** Work request **
Copy out the data below. Leave nothing out and alter nothing.

(Saved data entries)

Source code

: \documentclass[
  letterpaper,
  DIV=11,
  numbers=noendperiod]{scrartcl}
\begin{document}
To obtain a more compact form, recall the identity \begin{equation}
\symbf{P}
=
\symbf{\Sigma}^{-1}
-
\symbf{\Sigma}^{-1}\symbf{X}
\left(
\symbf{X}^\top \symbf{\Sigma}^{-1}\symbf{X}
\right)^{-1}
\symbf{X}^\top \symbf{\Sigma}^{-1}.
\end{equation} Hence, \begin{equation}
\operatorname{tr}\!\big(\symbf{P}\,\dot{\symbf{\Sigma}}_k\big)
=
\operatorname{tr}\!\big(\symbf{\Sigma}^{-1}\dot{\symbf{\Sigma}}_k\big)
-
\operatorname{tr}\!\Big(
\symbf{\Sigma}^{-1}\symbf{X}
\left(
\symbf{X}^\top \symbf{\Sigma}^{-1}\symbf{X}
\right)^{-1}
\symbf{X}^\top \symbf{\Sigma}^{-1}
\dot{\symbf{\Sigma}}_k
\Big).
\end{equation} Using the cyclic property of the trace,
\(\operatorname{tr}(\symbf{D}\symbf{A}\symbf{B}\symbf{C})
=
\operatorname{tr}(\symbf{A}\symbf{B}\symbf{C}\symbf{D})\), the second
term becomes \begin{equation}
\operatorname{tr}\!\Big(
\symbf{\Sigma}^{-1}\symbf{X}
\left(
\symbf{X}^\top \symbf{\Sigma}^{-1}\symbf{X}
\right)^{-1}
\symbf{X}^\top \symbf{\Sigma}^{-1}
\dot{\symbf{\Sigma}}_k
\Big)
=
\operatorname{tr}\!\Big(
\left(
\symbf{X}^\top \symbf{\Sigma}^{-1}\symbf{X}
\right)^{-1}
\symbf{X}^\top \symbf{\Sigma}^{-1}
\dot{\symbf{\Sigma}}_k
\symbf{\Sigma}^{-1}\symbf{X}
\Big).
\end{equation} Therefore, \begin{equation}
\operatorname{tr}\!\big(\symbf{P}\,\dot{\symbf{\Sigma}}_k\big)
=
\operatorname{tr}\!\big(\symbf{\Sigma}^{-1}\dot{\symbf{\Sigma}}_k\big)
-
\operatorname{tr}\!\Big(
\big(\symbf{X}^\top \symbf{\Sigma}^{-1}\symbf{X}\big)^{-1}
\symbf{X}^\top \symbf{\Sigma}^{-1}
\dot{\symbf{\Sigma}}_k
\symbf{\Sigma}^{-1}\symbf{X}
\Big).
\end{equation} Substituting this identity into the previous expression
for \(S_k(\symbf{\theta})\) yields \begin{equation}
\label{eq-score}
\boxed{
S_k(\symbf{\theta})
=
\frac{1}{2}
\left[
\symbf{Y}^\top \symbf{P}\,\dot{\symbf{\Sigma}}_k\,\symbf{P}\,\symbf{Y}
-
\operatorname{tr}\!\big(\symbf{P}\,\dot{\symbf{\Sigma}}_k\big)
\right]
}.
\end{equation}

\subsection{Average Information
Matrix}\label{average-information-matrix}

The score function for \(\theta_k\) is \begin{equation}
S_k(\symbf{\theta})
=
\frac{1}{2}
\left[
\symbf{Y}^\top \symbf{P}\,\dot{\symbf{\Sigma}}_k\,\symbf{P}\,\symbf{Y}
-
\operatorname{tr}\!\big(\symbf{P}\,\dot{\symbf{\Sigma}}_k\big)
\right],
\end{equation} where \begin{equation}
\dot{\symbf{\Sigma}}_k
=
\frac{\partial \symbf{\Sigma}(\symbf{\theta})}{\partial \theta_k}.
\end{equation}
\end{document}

** Written answer **
Source code

: \documentclass[
  letterpaper,
  DIV=11,
  numbers=noendperiod]{scrartcl}
\begin{document}
To obtain a more compact form, recall the identity \begin{equation}
\symbf{P}
=
\symbf{\Sigma}^{-1}
-
\symbf{\Sigma}^{-1}\symbf{X}
\left(
\symbf{X}^\top \symbf{\Sigma}^{-1}\symbf{X}
\right)^{-1}
\symbf{X}^\top \symbf{\Sigma}^{-1}.
\end{equation} Hence, \begin{equation}
\operatorname{tr}\!\big(\symbf{P}\,\dot{\symbf{\Sigma}}_k\big)
=
\operatorname{tr}\!\big(\symbf{\Sigma}^{-1}\dot{\symbf{\Sigma}}_k\big)
-
\operatorname{tr}\!\Big(
\symbf{\Sigma}^{-1}\symbf{X}
\left(
\symbf{X}^\top \symbf{\Sigma}^{-1}\symbf{X}
\right)^{-1}
\symbf{X}^\top \symbf{\Sigma}^{-1}
\dot{\symbf{\Sigma}}_k
\Big).
\end{equation} Using the cyclic property of the trace,
\(\operatorname{tr}(\symbf{D}\symbf{A}\symbf{B}\symbf{C})
=
\operatorname{tr}(\symbf{A}\symbf{B}\symbf{C}\symbf{D})\), the second
term becomes \begin{equation}
\operatorname{tr}\!\Big(
\symbf{\Sigma}^{-1}\symbf{X}
\left(
\symbf{X}^\top \symbf{\Sigma}^{-1}\symbf{X}
\right)^{-1}
\symbf{X}^\top \symbf{\Sigma}^{-1}
\dot{\symbf{\Sigma}}_k
\Big)
=
\operatorname{tr}\!\Big(
\left(
\symbf{X}^\top \symbf{\Sigma}^{-1}\symbf{X}
\right)^{-1}
\symbf{X}^\top \symbf{\Sigma}^{-1}
\dot{\symbf{\Sigma}}_k
\symbf{\Sigma}^{-1}\symbf{X}
\Big).
\end{equation} Therefore, \begin{equation}
\operatorname{tr}\!\big(\symbf{P}\,\dot{\symbf{\Sigma}}_k\big)
=
\operatorname{tr}\!\big(\symbf{\Sigma}^{-1}\dot{\symbf{\Sigma}}_k\big)
-
\operatorname{tr}\!\Big(
\big(\symbf{X}^\top \symbf{\Sigma}^{-1}\symbf{X}\big)^{-1}
\symbf{X}^\top \symbf{\Sigma}^{-1}
\dot{\symbf{\Sigma}}_k
\symbf{\Sigma}^{-1}\symbf{X}
\Big).
\end{equation} Substituting this identity into the previous expression
for \(S_k(\symbf{\theta})\) yields \begin{equation}
\label{eq-score}
\boxed{
S_k(\symbf{\theta})
=
\frac{1}{2}
\left[
\symbf{Y}^\top \symbf{P}\,\dot{\symbf{\Sigma}}_k\,\symbf{P}\,\symbf{Y}
-
\operatorname{tr}\!\big(\symbf{P}\,\dot{\symbf{\Sigma}}_k\big)
\right]
}.
\end{equation}

\subsection{Average Information
Matrix}\label{average-information-matrix}

The score function for \(\theta_k\) is \begin{equation}
S_k(\symbf{\theta})
=
\frac{1}{2}
\left[
\symbf{Y}^\top \symbf{P}\,\dot{\symbf{\Sigma}}_k\,\symbf{P}\,\symbf{Y}
-
\operatorname{tr}\!\big(\symbf{P}\,\dot{\symbf{\Sigma}}_k\big)
\right],
\end{equation} where \begin{equation}
\dot{\symbf{\Sigma}}_k
=
\frac{\partial \symbf{\Sigma}(\symbf{\theta})}{\partial \theta_k}.
\end{equation}
\end{document}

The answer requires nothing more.